第7話 ただの黒髪乙女? いいえ、三勢力が狙う“奇跡の鍵”みたいです
戦火の跡に残ったのは、癒えた傷と、ひとつの約束。
燃え尽きた村に、白い霧が流れる。
淡く金の陽光が差し込み、風が焦げ跡の上を優しくなでていく。
黒髪の少女は、まだ眠っていた。
そのそばで、ルシエルは静かに見守っている。
彼の表情には、安堵と同時に、言葉にならぬ覚悟が宿っていた。
だが、その穏やかさと決意の裏で――すでに、別の者たちが“その光”の発現を感じ取っていた。
【王都の影――《灰色の裏契約者》】
王都・高塔の最上部。
夜の名残が薄く漂う空を、冷たい風が裂くように流れる。
その風の中――濃い灰色のチェスターコートをまとった男が、欄干に立っていた。
月を背にしたその姿は、まるで世界の輪郭から切り離された影そのもの。
灰色の髪、灰色の瞳。
その双眸には生気が薄く、ただ“測定”だけが宿っている。
まるで世界のあらゆる存在を、価値と意味に分解しようとするような、静謐で冷たい光。
――カディス・ヴェルド。
聖王国に仕える“賢者”。
だがそれは表向きの顔であり、本質はもっと異質だ。
かつて帝国魔導院。師と兄弟子とともに世界法則の頂を競い、言語化すら困難な“理の書”を追った。
だが彼と兄弟子は境界を越えた。
世界の理を“再定義”する禁呪。
《法典詠唱〈コーデクス・アーキタイプ〉》
存在の根幹を書き換える理論型禁呪に踏み込み、神域への冒涜とされ激昂した師により破門。

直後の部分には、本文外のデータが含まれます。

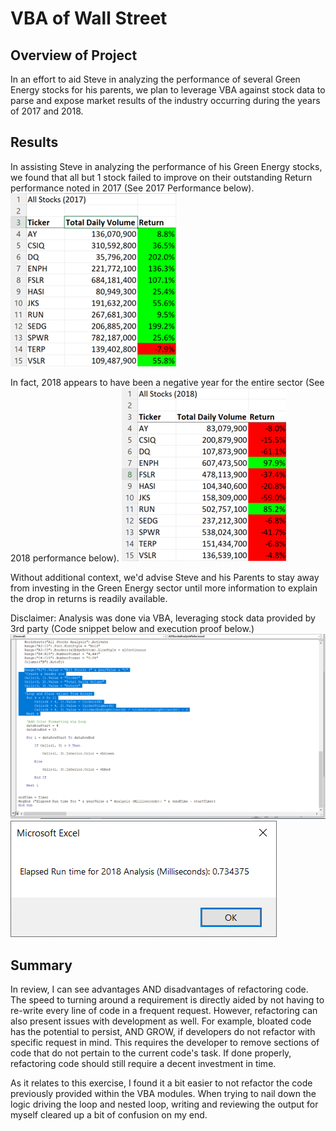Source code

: #  VBA of Wall Street 

## Overview of Project
In an effort to aid Steve in analyzing the performance of several Green Energy stocks for his parents, we plan to leverage VBA against stock data to parse and expose  market results of the industry occurring during the years of 2017 and 2018.

## Results
In assisting Steve in analyzing the performance of his Green Energy stocks, we found that all but 1 stock failed to improve on their outstanding Return performance noted in 2017 (See 2017 Performance below). 
![2017 Performance](https://github.com/taxcollecter/stocks-analysis/blob/78565f5e4333904abdf9d26ff97c11aa3ba30c66/Resources/2017_Stock.png)

In fact, 2018 appears to have been a negative year for the entire sector (See 2018 performance below).
![2018 Performance](https://github.com/taxcollecter/stocks-analysis/blob/78565f5e4333904abdf9d26ff97c11aa3ba30c66/Resources/2018_Stock.png)

Without additional context, we'd advise Steve and his Parents to stay away from investing in the Green Energy sector until more information to explain the drop in returns is readily available. 

Disclaimer: Analysis was done via VBA, leveraging stock data provided by 3rd party (Code snippet below and execution proof below.)
![Code Snippet](https://github.com/taxcollecter/stocks-analysis/blob/010b23031e4867102fed8662d96d2407c40a8114/Resources/Code_snip.png)
![Execution Timing](https://github.com/taxcollecter/stocks-analysis/blob/010b23031e4867102fed8662d96d2407c40a8114/Resources/VBA_Challenge_2018.png)

## Summary
In review, I can see advantages AND disadvantages of refactoring code. The speed to turning around a requirement is directly aided by not having to re-write every line of code in a frequent request. However, refactoring can also present issues with development as well. For example, bloated code has the potential to persist, AND GROW, if developers do not refactor with specific request in mind. This requires the developer to remove sections of code that do not pertain to the current code's task. If done properly, refactoring code should still require a decent investment in time.  

As it relates to this exercise, I found it a bit easier to not refactor the code previously provided within the VBA modules. When trying to nail down the logic driving the loop and nested loop, writing and reviewing the output for myself cleared up a bit of confusion on my end. 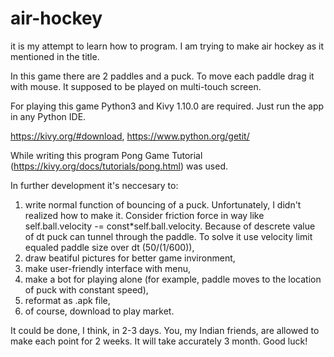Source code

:# air-hockey
it is my attempt to learn how to program. I am trying to make air hockey as it mentioned in the title.

In this game there are 2 paddles and a puck. To move each paddle drag it with mouse. It supposed to be played on multi-touch screen.

For playing this game Python3 and Kivy 1.10.0 are required. Just run the app in any Python IDE.

https://kivy.org/#download,
https://www.python.org/getit/

While writing this program Pong Game Tutorial (https://kivy.org/docs/tutorials/pong.html) was used.

In further development it's neccesary to:
  1. write normal function of bouncing of a puck. Unfortunately, I didn't realized how to make it. Consider friction force in way like self.ball.velocity -= const*self.ball.velocity. Because of descrete value of dt puck can tunnel through the paddle. To solve it use velocity limit equaled paddle size over dt (50/(1/600)), 
  2. draw beatiful pictures for better game invironment,
  3. make user-friendly interface with menu,
  4. make a bot for playing alone (for example, paddle moves to the location of puck with constant speed),
  5. reformat as .apk file,
  6. of course, download to play market.
  
It could be done, I think, in 2-3 days. You, my Indian friends, are allowed to make each point for 2 weeks. It will take accurately 3 month. Good luck!
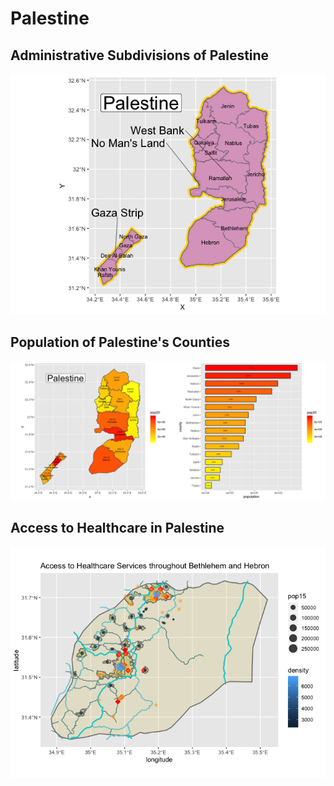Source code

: # Palestine

## Administrative Subdivisions of Palestine

![](Palestine.png)

## Population of Palestine's Counties

![](Rplot04.png)

## Access to Healthcare in Palestine

![](project3final.png)


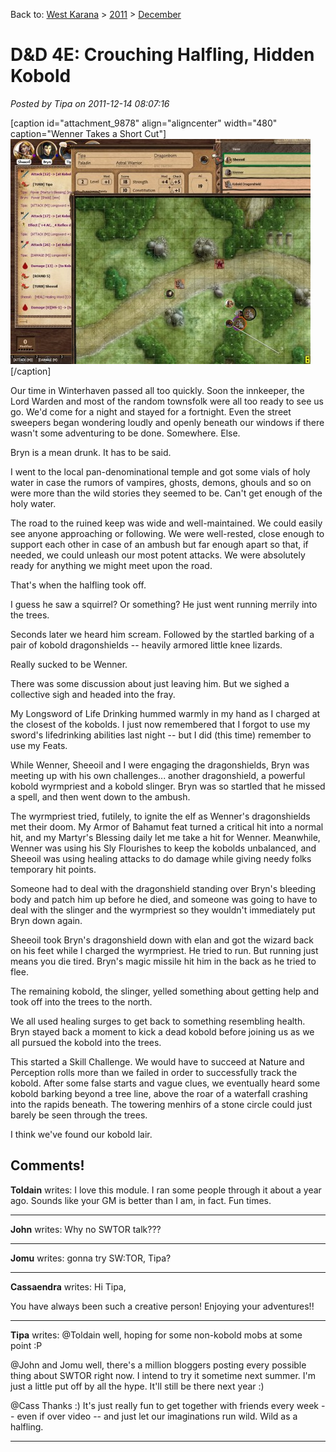 Back to: [West Karana](/posts/westkarana.md) > [2011](/posts/2011/westkarana.md) > [December](./westkarana.md)
# D&D 4E: Crouching Halfling, Hidden Kobold

*Posted by Tipa on 2011-12-14 08:07:16*

[caption id="attachment\_9878" align="aligncenter" width="480" caption="Wenner Takes a Short Cut"][![](../../../uploads/2011/12/FantasyGrounds-2011-12-13-22-04-03-63-480x360.jpg "Wenner Takes a Short Cut")](../../../uploads/2011/12/FantasyGrounds-2011-12-13-22-04-03-63.jpg)[/caption]

Our time in Winterhaven passed all too quickly. Soon the innkeeper, the Lord Warden and most of the random townsfolk were all too ready to see us go. We'd come for a night and stayed for a fortnight. Even the street sweepers began wondering loudly and openly beneath our windows if there wasn't some adventuring to be done. Somewhere. Else.

Bryn is a mean drunk. It has to be said.

I went to the local pan-denominational temple and got some vials of holy water in case the rumors of vampires, ghosts, demons, ghouls and so on were more than the wild stories they seemed to be. Can't get enough of the holy water.

The road to the ruined keep was wide and well-maintained. We could easily see anyone approaching or following. We were well-rested, close enough to support each other in case of an ambush but far enough apart so that, if needed, we could unleash our most potent attacks. We were absolutely ready for anything we might meet upon the road.

That's when the halfling took off.

I guess he saw a squirrel? Or something? He just went running merrily into the trees.

Seconds later we heard him scream. Followed by the startled barking of a pair of kobold dragonshields -- heavily armored little knee lizards.

Really sucked to be Wenner.

There was some discussion about just leaving him. But we sighed a collective sigh and headed into the fray.

My Longsword of Life Drinking hummed warmly in my hand as I charged at the closest of the kobolds. I just now remembered that I forgot to use my sword's lifedrinking abilities last night -- but I did (this time) remember to use my Feats.

While Wenner, Sheeoil and I were engaging the dragonshields, Bryn was meeting up with his own challenges... another dragonshield, a powerful kobold wyrmpriest and a kobold slinger. Bryn was so startled that he missed a spell, and then went down to the ambush.

The wyrmpriest tried, futilely, to ignite the elf as Wenner's dragonshields met their doom. My Armor of Bahamut feat turned a critical hit into a normal hit, and my Martyr's Blessing daily let me take a hit for Wenner. Meanwhile, Wenner was using his Sly Flourishes to keep the kobolds unbalanced, and Sheeoil was using healing attacks to do damage while giving needy folks temporary hit points.

Someone had to deal with the dragonshield standing over Bryn's bleeding body and patch him up before he died, and someone was going to have to deal with the slinger and the wyrmpriest so they wouldn't immediately put Bryn down again.

Sheeoil took Bryn's dragonshield down with elan and got the wizard back on his feet while I charged the wyrmpriest. He tried to run. But running just means you die tired. Bryn's magic missile hit him in the back as he tried to flee.

The remaining kobold, the slinger, yelled something about getting help and took off into the trees to the north.

We all used healing surges to get back to something resembling health. Bryn stayed back a moment to kick a dead kobold before joining us as we all pursued the kobold into the trees.

This started a Skill Challenge. We would have to succeed at Nature and Perception rolls more than we failed in order to successfully track the kobold. After some false starts and vague clues, we eventually heard some kobold barking beyond a tree line, above the roar of a waterfall crashing into the rapids beneath. The towering menhirs of a stone circle could just barely be seen through the trees.

I think we've found our kobold lair.
## Comments!

**Toldain** writes: I love this module. I ran some people through it about a year ago. Sounds like your GM is better than I am, in fact. Fun times.

---

**John** writes: Why no SWTOR talk???

---

**Jomu** writes: gonna try SW:TOR, Tipa?

---

**Cassaendra** writes: Hi Tipa,

You have always been such a creative person! Enjoying your adventures!!

---

**Tipa** writes: @Toldain well, hoping for some non-kobold mobs at some point :P

@John and Jomu well, there's a million bloggers posting every possible thing about SWTOR right now. I intend to try it sometime next summer. I'm just a little put off by all the hype. It'll still be there next year :)

@Cass Thanks :) It's just really fun to get together with friends every week -- even if over video -- and just let our imaginations run wild. Wild as a halfling.

---

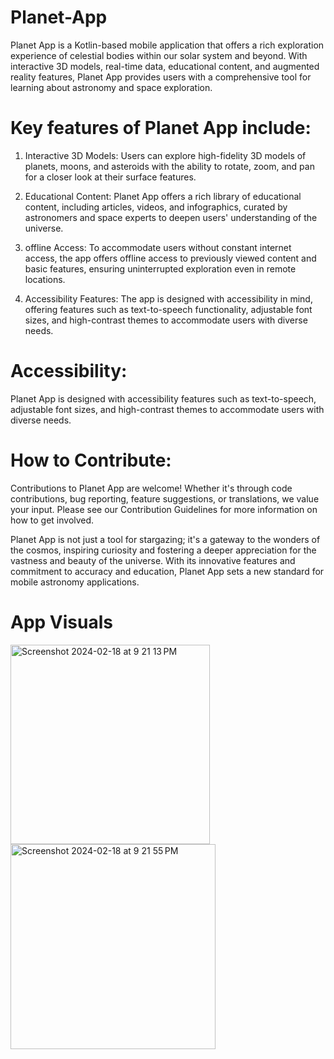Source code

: # Planet-App

Planet App is a Kotlin-based mobile application that offers a rich exploration experience of celestial bodies within our solar system and beyond. With interactive 3D models, real-time data, educational content, and augmented reality features, Planet App provides users with a comprehensive tool for learning about astronomy and space exploration.

# Key features of Planet App include:
1. Interactive 3D Models: Users can explore high-fidelity 3D models of planets, moons, and asteroids with the ability to rotate, zoom, and pan for a closer look at their surface    features.

2. Educational Content: Planet App offers a rich library of educational content, including articles, videos, and infographics, curated by astronomers and space experts to deepen    users' understanding of the universe.

3. offline Access: To accommodate users without constant internet access, the app offers offline access to previously viewed content and basic features, ensuring uninterrupted exploration even in remote locations.

4. Accessibility Features: The app is designed with accessibility in mind, offering features such as text-to-speech functionality, adjustable font sizes, and high-contrast themes to accommodate users with diverse needs.

# Accessibility:
Planet App is designed with accessibility features such as text-to-speech, adjustable font sizes, and high-contrast themes to accommodate users with diverse needs.

# How to Contribute:
Contributions to Planet App are welcome! Whether it's through code contributions, bug reporting, feature suggestions, or translations, we value your input. Please see our Contribution Guidelines for more information on how to get involved.

Planet App is not just a tool for stargazing; it's a gateway to the wonders of the cosmos, inspiring curiosity and fostering a deeper appreciation for the vastness and beauty of the universe. With its innovative features and commitment to accuracy and education, Planet App sets a new standard for mobile astronomy applications.

# App Visuals
<img width="319" alt="Screenshot 2024-02-18 at 9 21 13 PM" src="https://github.com/kathan5550/Planet-App/assets/105222761/31d7abe4-ee9d-4472-8a69-590d58fe996b">          
<img width="328" alt="Screenshot 2024-02-18 at 9 21 55 PM" src="https://github.com/kathan5550/Planet-App/assets/105222761/c4a16aa7-3c44-4ad1-88e0-65217e7746e9">



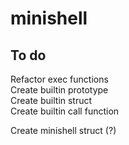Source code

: # minishell

## To do
Refactor exec functions  
Create builtin prototype  
Create builtin struct  
Create builtin call function  

Create minishell struct (?)
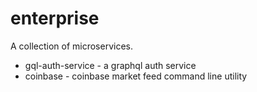 # enterprise

A collection of microservices.

* gql-auth-service - a graphql auth service
* coinbase - coinbase market feed command line utility 
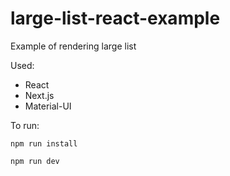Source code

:# large-list-react-example
Example of rendering large list

Used:

  - React
  - Next.js
  - Material-UI


To run:

`npm run install`

`npm run dev`
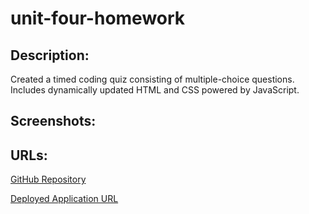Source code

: # unit-four-homework

## Description: 
Created a timed coding quiz consisting of multiple-choice questions. Includes dynamically updated HTML and CSS powered by JavaScript. 

## Screenshots: 

## URLs:

<a href="https://github.com/mlward639/unit-four-homework">GitHub Repository</a>

<a href="">Deployed Application URL</a>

兄弟子は更なる魔導の真髄を求め帝国の辺境へ冒険者となって旅立ち、彼は敵国であった聖王国へ――ただ“理”を追うためだけに訪れる。
「……皮肉だな。かつて帝国によって滅ぶべきと学んだ国で、今は研究が最も捗るとは」
呟きは淡々としているが、声の底でわずかに揺れたものがある。
喜びでも憤りでもない。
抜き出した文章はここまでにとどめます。